• **TASK INSTRUCTIONS**:
Copy the lines below verbatim, but only from the line containing "название этой суры)." through the end of the data.

• **SUPPLIED RECORDS**:
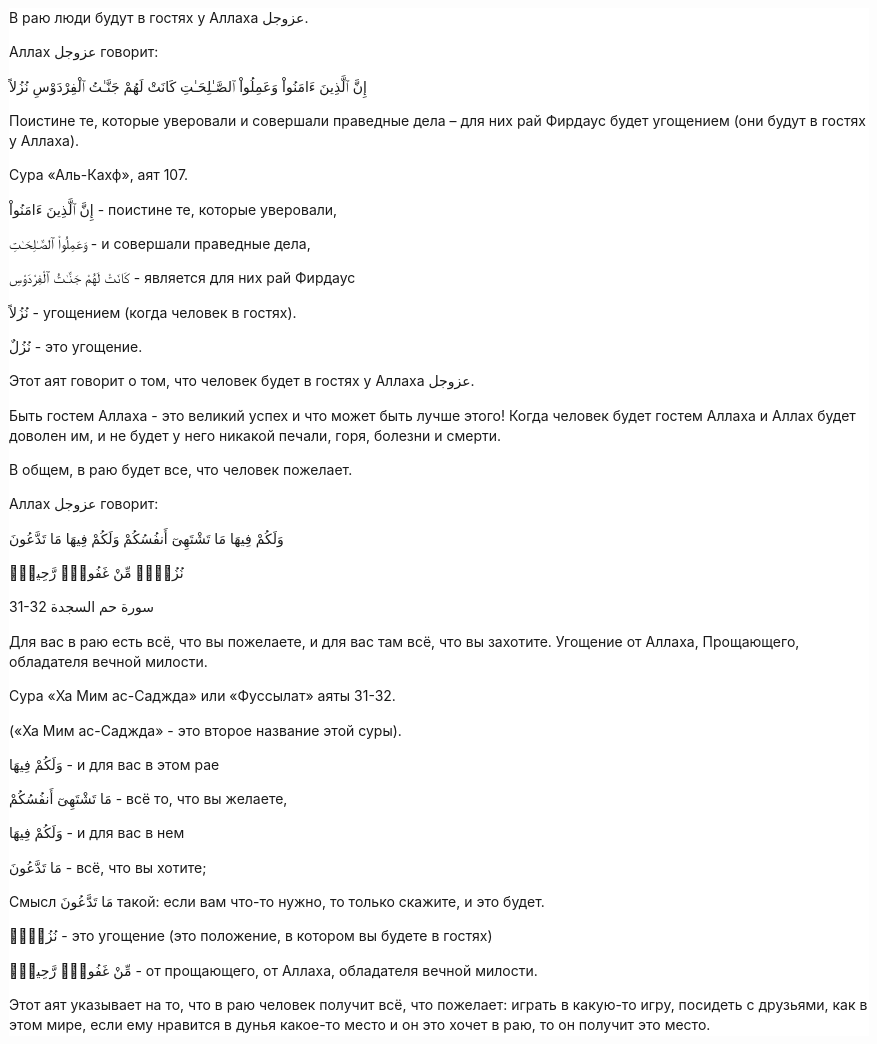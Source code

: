 В раю люди будут в гостях у Аллаха عزوجل. 

Аллах عزوجل говорит:

إِنَّ ٱلَّذِينَ ءَامَنُواْ وَعَمِلُواْ ٱلصَّـٰلِحَـٰتِ كَانَتْ لَهُمْ جَنَّـٰتُ ٱلْفِرْدَوْسِ نُزُلاً

Поистине те, которые уверовали и совершали праведные дела – для них рай
Фирдаус будет угощением (они будут в гостях у Аллаха). 

Сура «Аль-Кахф», аят 107.

إِنَّ ٱلَّذِينَ ءَامَنُواْ - поистине те, которые уверовали,

وَعَمِلُواْ ٱلصَّـٰلِحَـٰتِ - и совершали праведные дела,

كَانَتْ لَهُمْ جَنَّـٰتُ ٱلْفِرْدَوْسِ - является для них рай Фирдаус 

نُزُلاً - угощением (когда человек в гостях).

نُزُلٌ - это угощение. 

Этот аят говорит о том, что человек будет в гостях у Аллаха عزوجل. 

Быть гостем Аллаха - это великий успех и что может быть лучше этого!
Когда человек будет гостем Аллаха и Аллах будет доволен им, и не будет у
него никакой печали, горя, болезни и смерти.

В общем, в раю будет все, что человек пожелает.

Аллах عزوجل говорит:

وَلَكُمْ فِيهَا مَا تَشْتَهِىٓ أَنفُسُكُمْ وَلَكُمْ فِيهَا مَا تَدَّعُونَ

نُزُلاًۭ مِّنْ غَفُورٍۢ رَّحِيمٍۢ

31-32 سورة ﺣﻢ ﺍﻟﺴﺠﺪﺓ

Для вас в раю есть всё, что вы пожелаете, и для вас там всё, что вы
захотите. Угощение от Аллаха, Прощающего, обладателя вечной милости. 

Сура «Ха Мим ас-Саджда» или «Фуссылат» аяты 31-32.

(«Ха Мим ас-Саджда» - это второе название этой суры).

وَلَكُمْ فِيهَا - и для вас в этом рае

مَا تَشْتَهِىٓ أَنفُسُكُمْ - всё то, что вы желаете,

وَلَكُمْ فِيهَا - и для вас в нем

مَا تَدَّعُونَ - всё, что вы хотите; 

Смысл مَا تَدَّعُونَ такой: если вам что-то нужно, то только скажите, и это
будет. 

نُزُلاًۭ - это угощение (это положение, в котором вы будете в гостях)

مِّنْ غَفُورٍۢ رَّحِيمٍۢ - от прощающего, от Аллаха, обладателя вечной милости. 

  

Этот аят указывает на то, что в раю человек получит всё, что пожелает:
играть в какую-то игру, посидеть с друзьями, как в этом мире, если ему
нравится в дунья какое-то место и он это хочет в раю, то он получит это
место.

• **EXERCISE RESPONSE**:
(«Ха Мим ас-Саджда» - это второе название этой суры).

وَلَكُمْ فِيهَا - и для вас в этом рае

مَا تَشْتَهِىٓ أَنفُسُكُمْ - всё то, что вы желаете,

وَلَكُمْ فِيهَا - и для вас в нем

مَا تَدَّعُونَ - всё, что вы хотите; 

Смысл مَا تَدَّعُونَ такой: если вам что-то нужно, то только скажите, и это
будет. 

نُزُلاًۭ - это угощение (это положение, в котором вы будете в гостях)

مِّنْ غَفُورٍۢ رَّحِيمٍۢ - от прощающего, от Аллаха, обладателя вечной милости. 

  

Этот аят указывает на то, что в раю человек получит всё, что пожелает:
играть в какую-то игру, посидеть с друзьями, как в этом мире, если ему
нравится в дунья какое-то место и он это хочет в раю, то он получит это
место.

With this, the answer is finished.